- **Work required**
Below are the records to transcribe exactly; do not include any images.

- **Source records**
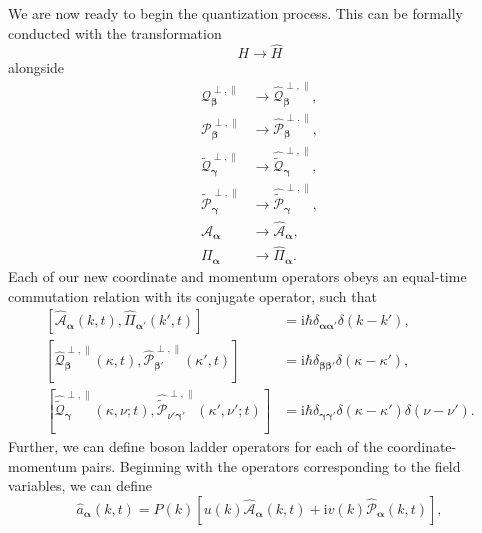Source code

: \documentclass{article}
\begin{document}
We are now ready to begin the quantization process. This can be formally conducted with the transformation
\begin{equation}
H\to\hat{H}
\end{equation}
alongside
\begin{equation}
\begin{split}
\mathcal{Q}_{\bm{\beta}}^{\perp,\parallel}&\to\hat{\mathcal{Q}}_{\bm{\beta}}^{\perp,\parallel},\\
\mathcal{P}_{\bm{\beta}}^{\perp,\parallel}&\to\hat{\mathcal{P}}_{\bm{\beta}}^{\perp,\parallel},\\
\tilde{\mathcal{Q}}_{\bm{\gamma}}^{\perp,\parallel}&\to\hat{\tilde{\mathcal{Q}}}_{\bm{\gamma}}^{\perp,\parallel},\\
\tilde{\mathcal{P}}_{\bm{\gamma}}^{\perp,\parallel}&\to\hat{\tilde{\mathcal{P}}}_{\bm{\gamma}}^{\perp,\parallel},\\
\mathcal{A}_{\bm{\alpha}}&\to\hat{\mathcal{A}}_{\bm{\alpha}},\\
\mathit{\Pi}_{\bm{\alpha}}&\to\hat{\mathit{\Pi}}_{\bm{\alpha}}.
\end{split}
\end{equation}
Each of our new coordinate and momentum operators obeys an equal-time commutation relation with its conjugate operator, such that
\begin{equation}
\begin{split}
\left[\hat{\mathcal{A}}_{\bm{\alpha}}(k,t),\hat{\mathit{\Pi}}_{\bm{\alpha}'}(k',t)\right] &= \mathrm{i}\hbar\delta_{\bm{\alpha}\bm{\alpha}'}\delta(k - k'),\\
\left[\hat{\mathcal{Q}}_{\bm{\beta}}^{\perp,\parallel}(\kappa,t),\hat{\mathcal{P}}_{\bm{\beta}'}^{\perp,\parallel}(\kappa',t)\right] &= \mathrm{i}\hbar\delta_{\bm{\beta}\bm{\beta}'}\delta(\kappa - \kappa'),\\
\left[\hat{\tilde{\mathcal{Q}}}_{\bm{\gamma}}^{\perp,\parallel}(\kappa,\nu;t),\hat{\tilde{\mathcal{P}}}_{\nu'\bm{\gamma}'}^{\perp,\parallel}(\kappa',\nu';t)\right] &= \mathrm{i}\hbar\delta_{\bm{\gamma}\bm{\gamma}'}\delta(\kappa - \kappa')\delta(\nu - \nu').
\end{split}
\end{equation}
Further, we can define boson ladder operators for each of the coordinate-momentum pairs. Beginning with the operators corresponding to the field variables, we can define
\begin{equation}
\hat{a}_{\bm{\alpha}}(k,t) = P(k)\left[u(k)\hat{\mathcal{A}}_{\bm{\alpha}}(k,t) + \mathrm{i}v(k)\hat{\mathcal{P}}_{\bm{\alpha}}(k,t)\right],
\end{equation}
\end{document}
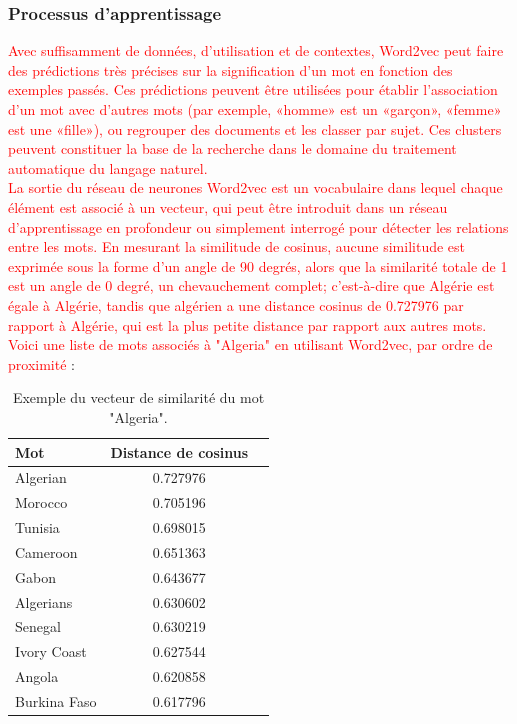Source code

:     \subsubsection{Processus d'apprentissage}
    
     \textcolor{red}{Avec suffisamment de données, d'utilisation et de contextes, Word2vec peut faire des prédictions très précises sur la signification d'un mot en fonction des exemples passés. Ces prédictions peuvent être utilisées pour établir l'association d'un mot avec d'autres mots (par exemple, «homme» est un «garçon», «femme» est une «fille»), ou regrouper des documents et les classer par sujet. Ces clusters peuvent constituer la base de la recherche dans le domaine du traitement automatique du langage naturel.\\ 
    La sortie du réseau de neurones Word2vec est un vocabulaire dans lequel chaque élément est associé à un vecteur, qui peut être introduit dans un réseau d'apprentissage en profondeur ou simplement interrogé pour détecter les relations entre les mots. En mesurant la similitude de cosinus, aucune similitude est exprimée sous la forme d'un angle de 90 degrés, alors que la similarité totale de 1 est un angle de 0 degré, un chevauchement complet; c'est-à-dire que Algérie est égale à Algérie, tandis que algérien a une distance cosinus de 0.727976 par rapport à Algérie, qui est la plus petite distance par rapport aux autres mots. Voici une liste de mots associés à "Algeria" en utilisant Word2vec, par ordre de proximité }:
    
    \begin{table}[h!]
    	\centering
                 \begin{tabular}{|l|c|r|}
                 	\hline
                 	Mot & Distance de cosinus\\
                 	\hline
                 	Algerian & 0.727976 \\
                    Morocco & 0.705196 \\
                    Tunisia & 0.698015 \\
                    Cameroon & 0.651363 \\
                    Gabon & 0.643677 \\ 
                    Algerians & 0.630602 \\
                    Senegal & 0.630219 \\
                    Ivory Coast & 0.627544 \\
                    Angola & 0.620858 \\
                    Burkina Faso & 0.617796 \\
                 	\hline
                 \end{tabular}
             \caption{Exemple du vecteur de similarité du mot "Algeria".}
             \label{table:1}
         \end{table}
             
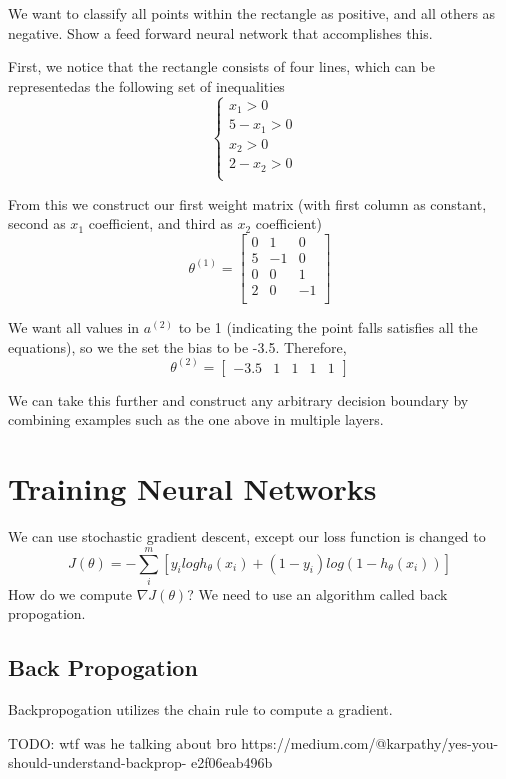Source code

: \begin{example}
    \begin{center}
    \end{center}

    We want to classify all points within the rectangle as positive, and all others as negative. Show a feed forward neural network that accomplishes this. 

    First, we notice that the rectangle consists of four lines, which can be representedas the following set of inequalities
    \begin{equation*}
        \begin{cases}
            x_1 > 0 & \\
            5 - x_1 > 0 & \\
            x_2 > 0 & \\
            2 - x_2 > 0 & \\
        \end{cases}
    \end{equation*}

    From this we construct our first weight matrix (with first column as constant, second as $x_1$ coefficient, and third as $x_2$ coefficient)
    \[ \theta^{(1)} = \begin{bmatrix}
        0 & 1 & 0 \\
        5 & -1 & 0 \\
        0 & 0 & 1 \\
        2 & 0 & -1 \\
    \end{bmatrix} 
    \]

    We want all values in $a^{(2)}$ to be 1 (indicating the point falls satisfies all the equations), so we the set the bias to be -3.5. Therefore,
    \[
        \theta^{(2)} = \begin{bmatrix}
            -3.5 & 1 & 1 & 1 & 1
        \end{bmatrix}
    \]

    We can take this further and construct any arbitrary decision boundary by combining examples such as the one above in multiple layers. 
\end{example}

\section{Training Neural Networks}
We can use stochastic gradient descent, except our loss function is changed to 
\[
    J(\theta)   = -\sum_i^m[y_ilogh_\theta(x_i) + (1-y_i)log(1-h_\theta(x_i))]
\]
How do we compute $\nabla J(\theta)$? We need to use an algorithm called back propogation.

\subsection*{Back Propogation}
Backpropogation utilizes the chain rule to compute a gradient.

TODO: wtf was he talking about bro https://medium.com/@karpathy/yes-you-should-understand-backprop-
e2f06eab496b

- **Output**
Source code

: \documentclass{article}
\begin{document}
We are now ready to begin the quantization process. This can be formally conducted with the transformation
\begin{equation}
H\to\hat{H}
\end{equation}
alongside
\begin{equation}
\begin{split}
\mathcal{Q}_{\bm{\beta}}^{\perp,\parallel}&\to\hat{\mathcal{Q}}_{\bm{\beta}}^{\perp,\parallel},\\
\mathcal{P}_{\bm{\beta}}^{\perp,\parallel}&\to\hat{\mathcal{P}}_{\bm{\beta}}^{\perp,\parallel},\\
\tilde{\mathcal{Q}}_{\bm{\gamma}}^{\perp,\parallel}&\to\hat{\tilde{\mathcal{Q}}}_{\bm{\gamma}}^{\perp,\parallel},\\
\tilde{\mathcal{P}}_{\bm{\gamma}}^{\perp,\parallel}&\to\hat{\tilde{\mathcal{P}}}_{\bm{\gamma}}^{\perp,\parallel},\\
\mathcal{A}_{\bm{\alpha}}&\to\hat{\mathcal{A}}_{\bm{\alpha}},\\
\mathit{\Pi}_{\bm{\alpha}}&\to\hat{\mathit{\Pi}}_{\bm{\alpha}}.
\end{split}
\end{equation}
Each of our new coordinate and momentum operators obeys an equal-time commutation relation with its conjugate operator, such that
\begin{equation}
\begin{split}
\left[\hat{\mathcal{A}}_{\bm{\alpha}}(k,t),\hat{\mathit{\Pi}}_{\bm{\alpha}'}(k',t)\right] &= \mathrm{i}\hbar\delta_{\bm{\alpha}\bm{\alpha}'}\delta(k - k'),\\
\left[\hat{\mathcal{Q}}_{\bm{\beta}}^{\perp,\parallel}(\kappa,t),\hat{\mathcal{P}}_{\bm{\beta}'}^{\perp,\parallel}(\kappa',t)\right] &= \mathrm{i}\hbar\delta_{\bm{\beta}\bm{\beta}'}\delta(\kappa - \kappa'),\\
\left[\hat{\tilde{\mathcal{Q}}}_{\bm{\gamma}}^{\perp,\parallel}(\kappa,\nu;t),\hat{\tilde{\mathcal{P}}}_{\nu'\bm{\gamma}'}^{\perp,\parallel}(\kappa',\nu';t)\right] &= \mathrm{i}\hbar\delta_{\bm{\gamma}\bm{\gamma}'}\delta(\kappa - \kappa')\delta(\nu - \nu').
\end{split}
\end{equation}
Further, we can define boson ladder operators for each of the coordinate-momentum pairs. Beginning with the operators corresponding to the field variables, we can define
\begin{equation}
\hat{a}_{\bm{\alpha}}(k,t) = P(k)\left[u(k)\hat{\mathcal{A}}_{\bm{\alpha}}(k,t) + \mathrm{i}v(k)\hat{\mathcal{P}}_{\bm{\alpha}}(k,t)\right],
\end{equation}
\end{document}
Source code

:     \subsubsection{Processus d'apprentissage}
    
     \textcolor{red}{Avec suffisamment de données, d'utilisation et de contextes, Word2vec peut faire des prédictions très précises sur la signification d'un mot en fonction des exemples passés. Ces prédictions peuvent être utilisées pour établir l'association d'un mot avec d'autres mots (par exemple, «homme» est un «garçon», «femme» est une «fille»), ou regrouper des documents et les classer par sujet. Ces clusters peuvent constituer la base de la recherche dans le domaine du traitement automatique du langage naturel.\\ 
    La sortie du réseau de neurones Word2vec est un vocabulaire dans lequel chaque élément est associé à un vecteur, qui peut être introduit dans un réseau d'apprentissage en profondeur ou simplement interrogé pour détecter les relations entre les mots. En mesurant la similitude de cosinus, aucune similitude est exprimée sous la forme d'un angle de 90 degrés, alors que la similarité totale de 1 est un angle de 0 degré, un chevauchement complet; c'est-à-dire que Algérie est égale à Algérie, tandis que algérien a une distance cosinus de 0.727976 par rapport à Algérie, qui est la plus petite distance par rapport aux autres mots. Voici une liste de mots associés à "Algeria" en utilisant Word2vec, par ordre de proximité }:
    
    \begin{table}[h!]
    	\centering
                 \begin{tabular}{|l|c|r|}
                 	\hline
                 	Mot & Distance de cosinus\\
                 	\hline
                 	Algerian & 0.727976 \\
                    Morocco & 0.705196 \\
                    Tunisia & 0.698015 \\
                    Cameroon & 0.651363 \\
                    Gabon & 0.643677 \\ 
                    Algerians & 0.630602 \\
                    Senegal & 0.630219 \\
                    Ivory Coast & 0.627544 \\
                    Angola & 0.620858 \\
                    Burkina Faso & 0.617796 \\
                 	\hline
                 \end{tabular}
             \caption{Exemple du vecteur de similarité du mot "Algeria".}
             \label{table:1}
         \end{table}
             
Source code

: \begin{example}
    \begin{center}
    \end{center}

    We want to classify all points within the rectangle as positive, and all others as negative. Show a feed forward neural network that accomplishes this. 

    First, we notice that the rectangle consists of four lines, which can be representedas the following set of inequalities
    \begin{equation*}
        \begin{cases}
            x_1 > 0 & \\
            5 - x_1 > 0 & \\
            x_2 > 0 & \\
            2 - x_2 > 0 & \\
        \end{cases}
    \end{equation*}

    From this we construct our first weight matrix (with first column as constant, second as $x_1$ coefficient, and third as $x_2$ coefficient)
    \[ \theta^{(1)} = \begin{bmatrix}
        0 & 1 & 0 \\
        5 & -1 & 0 \\
        0 & 0 & 1 \\
        2 & 0 & -1 \\
    \end{bmatrix} 
    \]

    We want all values in $a^{(2)}$ to be 1 (indicating the point falls satisfies all the equations), so we the set the bias to be -3.5. Therefore,
    \[
        \theta^{(2)} = \begin{bmatrix}
            -3.5 & 1 & 1 & 1 & 1
        \end{bmatrix}
    \]

    We can take this further and construct any arbitrary decision boundary by combining examples such as the one above in multiple layers. 
\end{example}

\section{Training Neural Networks}
We can use stochastic gradient descent, except our loss function is changed to 
\[
    J(\theta)   = -\sum_i^m[y_ilogh_\theta(x_i) + (1-y_i)log(1-h_\theta(x_i))]
\]
How do we compute $\nabla J(\theta)$? We need to use an algorithm called back propogation.

\subsection*{Back Propogation}
Backpropogation utilizes the chain rule to compute a gradient.

TODO: wtf was he talking about bro https://medium.com/@karpathy/yes-you-should-understand-backprop-
e2f06eab496b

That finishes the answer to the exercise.